EXERCISE BRIEF -> Which lines of the records contain "Сюжет"? Collect every one of them.

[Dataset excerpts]
=== Section Start ===

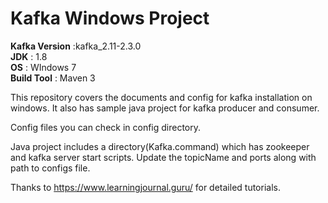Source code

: # Kafka Windows Project

**Kafka Version** :kafka_2.11-2.3.0 <br>
**JDK** : 1.8 <br>
**OS** : WIndows 7 <br>
**Build Tool** : Maven 3 <br>

This repository covers the documents and config for kafka installation on windows.
It also has sample java project for kafka producer and consumer.


Config files you can check in config directory.

Java project includes a directory(Kafka.command) which has zookeeper and kafka server start scripts.
Update the topicName and ports along with path to configs file.



Thanks to https://www.learningjournal.guru/ for detailed tutorials.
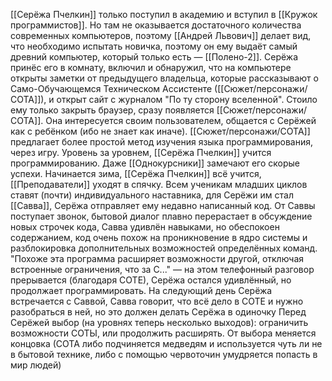 [[Серёжа Пчелкин]] только поступил в академию и вступил в [[Кружок программистов]]. Но там не оказывается достаточного количества современных компьютеров, поэтому [[Андрей Львович]] делает вид, что необходимо испытать новичка, поэтому он ему выдаёт самый древний компьютер, который только есть — [[Полено-2]]. 
Серёжа принёс его в комнату, включил и обнаружил, что на компьютере открыты заметки от предыдущего владельца, которые рассказывают о Само-Обучающемся Техническом Ассистенте ([[Сюжет/персонажи/СОТА]]), и открыт сайт с журналом "По ту сторону вселенной". Стоило ему только закрыть браузер, сразу появляется [[Сюжет/персонажи/СОТА]]. Она интересуется своим пользователем, общается с Серёжей как с ребёнком (ибо не знает как иначе). 
[[Сюжет/персонажи/СОТА]] предлагает более простой метод изучения языка программирования, через игру. Уровень за уровнем, [[Серёжа Пчелкин]] учится программированию. 
Даже [[Однокурсники]] замечают его скорые успехи. 
Начинается зима, [[Серёжа Пчелкин]] всё учится, [[Преподаватели]] уходят в спячку. Всем ученикам младших циклов ставят (почти) индивидуального наставника, для Серёжи им стал [[Савва]], Серёжа отправляет ему недавно написанный код.
От Саввы поступает звонок, бытовой диалог плавно перерастает в обсуждение новых строчек кода, Савва удивлён навыками, но обеспокоен содержанием, код очень похож на проникновение в ядро системы и разблокировка дополнительных возможностей определённых команд. 
"Похоже эта программа расширяет возможности другой, отключая встроенные ограничения, что за С..." — на этом телефонный разговор прерывается (благодаря СОТЕ), Серёжа остался удивлённый, но продолжает программировать. 
На следующий день Серёжа встречается с Саввой, Савва говорит, что всё дело в СОТЕ и нужно разобраться в ней, но это должен делать Серёжа в одиночку 
Перед Серёжей выбор (на уровнях теперь несколько выходов): ограничить возможности СОТЫ, или продолжить расширять. От выбора меняется концовка (СОТА либо подчиняется медведям и используется чуть ли не в бытовой технике, либо с помощью червоточин умудряется попасть в мир людей)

=== Section End ===

ANSWER BOX ->
Серёжа принёс его в комнату, включил и обнаружил, что на компьютере открыты заметки от предыдущего владельца, которые рассказывают о Само-Обучающемся Техническом Ассистенте ([[Сюжет/персонажи/СОТА]]), и открыт сайт с журналом "По ту сторону вселенной". Стоило ему только закрыть браузер, сразу появляется [[Сюжет/персонажи/СОТА]]. Она интересуется своим пользователем, общается с Серёжей как с ребёнком (ибо не знает как иначе). 
[[Сюжет/персонажи/СОТА]] предлагает более простой метод изучения языка программирования, через игру. Уровень за уровнем, [[Серёжа Пчелкин]] учится программированию. 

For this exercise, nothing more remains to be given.